The Enoggera Magazine Complex, constructed between 1911 and 1915, is significant for its service as an explosives and munitions storage area for the Commonwealth defence forces, through two World Wars and numerous other conflicts until the present. It is an integral component of the history of the Gallipoli Barracks, formerly Enoggera Army Base, which was Queensland's major military training base for much of the twentieth century.
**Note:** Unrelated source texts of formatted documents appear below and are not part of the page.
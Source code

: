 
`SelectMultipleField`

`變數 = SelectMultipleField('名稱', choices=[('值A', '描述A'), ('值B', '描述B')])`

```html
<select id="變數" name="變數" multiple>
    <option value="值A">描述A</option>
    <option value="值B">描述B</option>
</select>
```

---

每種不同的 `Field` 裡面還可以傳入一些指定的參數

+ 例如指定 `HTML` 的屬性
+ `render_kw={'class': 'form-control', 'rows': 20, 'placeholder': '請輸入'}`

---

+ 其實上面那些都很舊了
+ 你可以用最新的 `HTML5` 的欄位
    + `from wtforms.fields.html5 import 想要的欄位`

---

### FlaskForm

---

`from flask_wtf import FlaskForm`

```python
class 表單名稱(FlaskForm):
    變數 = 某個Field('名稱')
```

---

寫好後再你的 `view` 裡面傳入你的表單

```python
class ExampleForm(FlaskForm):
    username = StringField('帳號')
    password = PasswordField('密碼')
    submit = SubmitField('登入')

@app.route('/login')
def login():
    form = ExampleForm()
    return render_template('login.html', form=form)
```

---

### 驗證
The magazine complex, including the landscape, the cordite stores, the munitions stores (K33–37) and the explosives laboratory (K12), forms a complete and highly intact example of explosives storage methods from 1911.

The magazine complex is a good example of Pye's work and an important historic example of military construction undertaken by the State at the behest of the Commonwealth in the early post-Federation period.

Criterion B: Rarity

The complex is possibly the oldest continuously used explosives storage area to have been constructed for the unified Commonwealth defence forces after Federation, reflecting the development of a Commonwealth munitions production capability in the years before World War One. K16 and K18 are probably also the oldest surviving, purpose-built, military cordite storage facilities in Australia.

The integrity and authenticity of these designs is enhanced by the continuity of function and lack of active development of the buildings or their setting since 1911.

Criterion D: Characteristic values

The Enoggera Magazine Complex displays clear design elements relative to its function of storing highly dangerous explosives. The location of the complex in an isolated pocket of the army base, the building of the magazines into the side of existing ridges and rises, and the safety distances between structures are a key feature of the landscape design.

Criterion F: Technical achievement

The buildings themselves illustrate specific solutions to the functional and safety requirements of the site, including surrounding reinforced concrete berms, cavity brick construction, gritless asphalt floors, as well as a astute ventilation design, featuring wrap-around verandas, double roofing and ventilators along the length of the roofs.

Criterion H: Significant people

The complex is strongly associated with the architectural career of Thomas Pye. Pye effected the designs whilst Deputy Government Architect with the Queensland Public Works Department. Along with AB Brady and JS Murdoch, Pye was part of a prolific period of public works in Queensland between 1890 and 1920, to designs by the Queensland Government Architect's office on behalf of the State and the new Commonwealth.